### WHAT THIS TASK INVOLVES
Each line of the data below that includes the string "given" must be copied.

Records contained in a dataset
● ● ●
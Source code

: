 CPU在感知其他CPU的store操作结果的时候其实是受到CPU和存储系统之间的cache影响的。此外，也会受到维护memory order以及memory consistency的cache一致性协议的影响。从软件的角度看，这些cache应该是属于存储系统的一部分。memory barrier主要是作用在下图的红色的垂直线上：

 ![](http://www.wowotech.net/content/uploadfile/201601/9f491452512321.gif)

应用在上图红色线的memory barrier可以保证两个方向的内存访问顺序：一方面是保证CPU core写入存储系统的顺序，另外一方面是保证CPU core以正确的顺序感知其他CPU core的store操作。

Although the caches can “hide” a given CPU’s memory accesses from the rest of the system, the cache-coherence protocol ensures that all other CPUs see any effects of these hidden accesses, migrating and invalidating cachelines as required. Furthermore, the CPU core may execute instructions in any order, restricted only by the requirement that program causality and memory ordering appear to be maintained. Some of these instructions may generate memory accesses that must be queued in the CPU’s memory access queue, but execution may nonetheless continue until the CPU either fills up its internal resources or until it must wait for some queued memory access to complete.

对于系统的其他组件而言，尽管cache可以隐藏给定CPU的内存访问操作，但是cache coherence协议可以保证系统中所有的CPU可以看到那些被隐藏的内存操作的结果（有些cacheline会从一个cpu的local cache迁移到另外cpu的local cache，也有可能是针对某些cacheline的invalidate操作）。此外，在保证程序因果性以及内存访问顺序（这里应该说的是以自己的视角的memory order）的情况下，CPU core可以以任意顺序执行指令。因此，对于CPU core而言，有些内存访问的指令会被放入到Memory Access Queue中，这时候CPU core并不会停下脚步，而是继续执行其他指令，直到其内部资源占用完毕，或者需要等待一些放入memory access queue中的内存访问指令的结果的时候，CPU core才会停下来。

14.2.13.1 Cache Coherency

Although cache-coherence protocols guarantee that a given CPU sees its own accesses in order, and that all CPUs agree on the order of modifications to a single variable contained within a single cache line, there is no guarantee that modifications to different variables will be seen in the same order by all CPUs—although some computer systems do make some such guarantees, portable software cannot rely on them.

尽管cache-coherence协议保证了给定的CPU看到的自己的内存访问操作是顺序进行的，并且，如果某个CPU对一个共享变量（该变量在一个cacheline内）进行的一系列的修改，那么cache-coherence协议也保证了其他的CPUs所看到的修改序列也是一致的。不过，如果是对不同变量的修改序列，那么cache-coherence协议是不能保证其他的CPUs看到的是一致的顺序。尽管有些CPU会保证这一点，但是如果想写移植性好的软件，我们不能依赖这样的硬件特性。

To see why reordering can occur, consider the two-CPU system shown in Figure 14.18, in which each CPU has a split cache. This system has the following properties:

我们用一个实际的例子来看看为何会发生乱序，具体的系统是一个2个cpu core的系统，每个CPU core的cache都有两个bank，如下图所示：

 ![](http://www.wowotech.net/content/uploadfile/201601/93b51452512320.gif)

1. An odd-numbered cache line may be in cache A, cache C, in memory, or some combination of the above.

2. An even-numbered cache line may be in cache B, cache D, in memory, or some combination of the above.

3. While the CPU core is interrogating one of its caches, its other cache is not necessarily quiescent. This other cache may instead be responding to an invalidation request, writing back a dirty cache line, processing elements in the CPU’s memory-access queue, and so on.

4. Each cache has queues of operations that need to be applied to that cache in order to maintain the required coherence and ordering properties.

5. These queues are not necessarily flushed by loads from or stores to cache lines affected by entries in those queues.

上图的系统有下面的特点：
● ● ●
### SOLUTION
Although the caches can “hide” a given CPU’s memory accesses from the rest of the system, the cache-coherence protocol ensures that all other CPUs see any effects of these hidden accesses, migrating and invalidating cachelines as required. Furthermore, the CPU core may execute instructions in any order, restricted only by the requirement that program causality and memory ordering appear to be maintained. Some of these instructions may generate memory accesses that must be queued in the CPU’s memory access queue, but execution may nonetheless continue until the CPU either fills up its internal resources or until it must wait for some queued memory access to complete.
Although cache-coherence protocols guarantee that a given CPU sees its own accesses in order, and that all CPUs agree on the order of modifications to a single variable contained within a single cache line, there is no guarantee that modifications to different variables will be seen in the same order by all CPUs—although some computer systems do make some such guarantees, portable software cannot rely on them.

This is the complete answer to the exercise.